In the Atari title Enduro, whose gameplay consists of steering a vehicle to overtake a line of others and is very tough to learn by the trial and error strategies of a conventional reinforcement learning network, human feedback ultimately facilitated the system to accomplish superhuman results. In other titles and simulated robotics activities, it featured performance comparable to a conventional reinforcement learning setup, while in a duo of titles like Qbert and Breakout it did not function at all. 

But the eventual purpose of a framework such as this is to enable human agents to specify an objective for the agent, even if it does not exist in the immediate environment. To evaluate this, agents were taught about several unique behaviours such as executing a backflip, walking on a single leg or learning to drive alongside another vehicle in Enduro, instead of overtaking to maximize the reward. 

The normal objective of Enduro is to get past as many vehicles as possible, on the road. (overtake them) However, leveraging this system, the researchers can train the agent to go after an alternative objective, like driving alongside other vehicles on the road. 

Even though these evaluations demonstrated some promising outcomes, others displayed its restrictions. Specifically, the setup was vulnerable to reward hacking, or gaming its reward function – if human feedback was stopped earlier on in the training. In this situation, the agent persists in exploring the environment, implying that the reward predictor is forced to estimate rewards for scenarios it has obtained nil feedback on. This can cause it to overpredict the reward, compelling the agent to learn the incorrect, often bizarre behaviours. An instance of this is the video game Pong, where the agent learned that it was better to hit the ball back and forth with its competitor rather than attempt to score a point by making a shot that makes the opponent miss the ball. 

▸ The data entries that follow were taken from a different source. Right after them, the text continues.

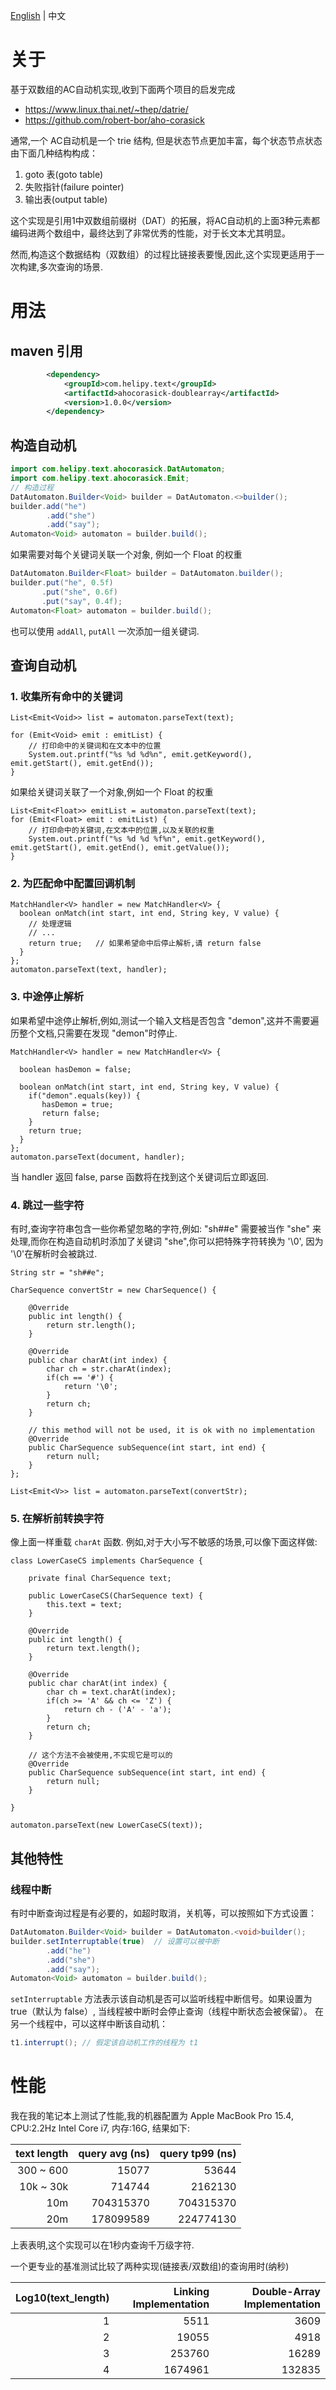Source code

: [English](README.md) | 中文

# 关于
基于双数组的AC自动机实现,收到下面两个项目的启发完成
* https://www.linux.thai.net/~thep/datrie/
* https://github.com/robert-bor/aho-corasick

通常,一个 AC自动机是一个 trie 结构, 但是状态节点更加丰富，每个状态节点状态由下面几种结构构成：
1. goto 表(goto table)
2. 失败指针(failure pointer)
3. 输出表(output table)

这个实现是引用1中双数组前缀树（DAT）的拓展，将AC自动机的上面3种元素都编码进两个数组中，最终达到了非常优秀的性能，对于长文本尤其明显。

然而,构造这个数据结构（双数组）的过程比链接表要慢,因此,这个实现更适用于一次构建,多次查询的场景.

# 用法
## maven 引用

```xml
        <dependency>
            <groupId>com.helipy.text</groupId>
            <artifactId>ahocorasick-doublearray</artifactId>
            <version>1.0.0</version>
        </dependency>
```

## 构造自动机
```java
import com.helipy.text.ahocorasick.DatAutomaton;
import com.helipy.text.ahocorasick.Emit;
// 构造过程
DatAutomaton.Builder<Void> builder = DatAutomaton.<>builder();
builder.add("he")
        .add("she")
        .add("say");
Automaton<Void> automaton = builder.build();
```

如果需要对每个关键词关联一个对象, 例如一个 Float 的权重
```java
DatAutomaton.Builder<Float> builder = DatAutomaton.builder();
builder.put("he", 0.5f)
       .put("she", 0.6f)
       .put("say", 0.4f);
Automaton<Float> automaton = builder.build();
```
也可以使用 `addAll`, `putAll` 一次添加一组关键词.

## 查询自动机

### 1. 收集所有命中的关键词
```
List<Emit<Void>> list = automaton.parseText(text);

for (Emit<Void> emit : emitList) {
    // 打印命中的关键词和在文本中的位置
    System.out.printf("%s %d %d%n", emit.getKeyword(), emit.getStart(), emit.getEnd());
}
```

如果给关键词关联了一个对象,例如一个 Float 的权重
```
List<Emit<Float>> emitList = automaton.parseText(text);
for (Emit<Float> emit : emitList) {
    // 打印命中的关键词,在文本中的位置,以及关联的权重
    System.out.printf("%s %d %d %f%n", emit.getKeyword(), emit.getStart(), emit.getEnd(), emit.getValue());
}
```

### 2. 为匹配命中配置回调机制

```
MatchHandler<V> handler = new MatchHandler<V> {
  boolean onMatch(int start, int end, String key, V value) {
    // 处理逻辑
    // ...
    return true;   // 如果希望命中后停止解析,请 return false
  }
};
automaton.parseText(text, handler);
```

### 3. 中途停止解析
如果希望中途停止解析,例如,测试一个输入文档是否包含 "demon",这并不需要遍历整个文档,只需要在发现 "demon"时停止.
```
MatchHandler<V> handler = new MatchHandler<V> {

  boolean hasDemon = false;
  
  boolean onMatch(int start, int end, String key, V value) {
    if("demon".equals(key)) {
       hasDemon = true;
       return false;
    }
    return true;
  }
};
automaton.parseText(document, handler); 
```
当 handler 返回 false, parse 函数将在找到这个关键词后立即返回.


### 4. 跳过一些字符
有时,查询字符串包含一些你希望忽略的字符,例如:
"sh##e" 需要被当作 "she" 来处理,而你在构造自动机时添加了关键词 "she",你可以把特殊字符转换为 '\0', 因为 '\0'在解析时会被跳过.
```
String str = "sh##e";

CharSequence convertStr = new CharSequence() {

    @Override
    public int length() {
        return str.length();
    }

    @Override
    public char charAt(int index) {
        char ch = str.charAt(index);
        if(ch == '#') {
            return '\0';
        }
        return ch;
    }

    // this method will not be used, it is ok with no implementation
    @Override
    public CharSequence subSequence(int start, int end) {
        return null;
    }
};

List<Emit<V>> list = automaton.parseText(convertStr);
```

### 5. 在解析前转换字符
像上面一样重载 `charAt` 函数. 例如,对于大小写不敏感的场景,可以像下面这样做:
```
class LowerCaseCS implements CharSequence {

    private final CharSequence text;
    
    public LowerCaseCS(CharSequence text) {
        this.text = text;
    }

    @Override
    public int length() {
        return text.length();
    }

    @Override
    public char charAt(int index) {
        char ch = text.charAt(index);
        if(ch >= 'A' && ch <= 'Z') {
            return ch - ('A' - 'a');
        }
        return ch;
    }

    // 这个方法不会被使用,不实现它是可以的
    @Override
    public CharSequence subSequence(int start, int end) {
        return null;
    }

}

automaton.parseText(new LowerCaseCS(text));

```

## 其他特性
### 线程中断
有时中断查询过程是有必要的，如超时取消，关机等，可以按照如下方式设置：
```java
DatAutomaton.Builder<Void> builder = DatAutomaton.<void>builder();
builder.setInterruptable(true)  // 设置可以被中断
        .add("he")
        .add("she")
        .add("say");
Automaton<Void> automaton = builder.build();
```
`setInterruptable` 方法表示该自动机是否可以监听线程中断信号。如果设置为 true（默认为 false）, 当线程被中断时会停止查询（线程中断状态会被保留）。
在另一个线程中，可以这样中断该自动机：
```java
t1.interrupt(); // 假定该自动机工作的线程为 t1
```


# 性能
我在我的笔记本上测试了性能,我的机器配置为 Apple MacBook Pro 15.4, CPU:2.2Hz Intel Core i7, 内存:16G, 结果如下:

| text length | query avg (ns) | query tp99 (ns) |
| ----------: | --------------:| ---------------:|
| 300 ~ 600   | 15077          | 53644           |
| 10k ~ 30k   | 714744         | 2162130         |
| 10m         | 704315370      | 704315370       |
| 20m         | 178099589      | 224774130       |

上表表明,这个实现可以在1秒内查询千万级字符.

一个更专业的基准测试比较了两种实现(链接表/双数组)的查询用时(纳秒)

| Log10(text_length) | Linking Implementation | Double-Array Implementation |
| ----------: | --------------:| ---------------:|
| 1   | 5511          | 3609           |
| 2   | 19055         | 4918           |
| 3   | 253760        | 16289          |
| 4   | 1674961       | 132835         |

Comprehending flaws such as these is critical to make sure we prevent failures and develop artificial intelligence systems that act as intended. 

There is still a lot more research to be performed to evaluate and improve this system, but already it displays a number of critical first steps in generating systems that can be taught by non-specialist users, are economical with the amount of feedback they require, and can be scaled to a plethora of issues. 

Other spheres of exploration could consist of minimizing the amount of human input required or providing humans the capability to provide feedback via a natural language interface. This would signify a step-change in developing a system that can simply learn from the intricacy of human behaviour, and a critical step in the pursuit of developing an artificial intelligence that functions, operates, and works with and for all of the human race. 

Preliminary results from DeepMind’s collaboration with the Radiotherapy Department at University College London Hospital’s NHS Foundation Trust indicate that we are making considerable progress towards producing an artificial intelligence (AI) system that can undertake analysis and segmentation of medical scans regarding head and neck cancers to a similar standard as specialist clinicians.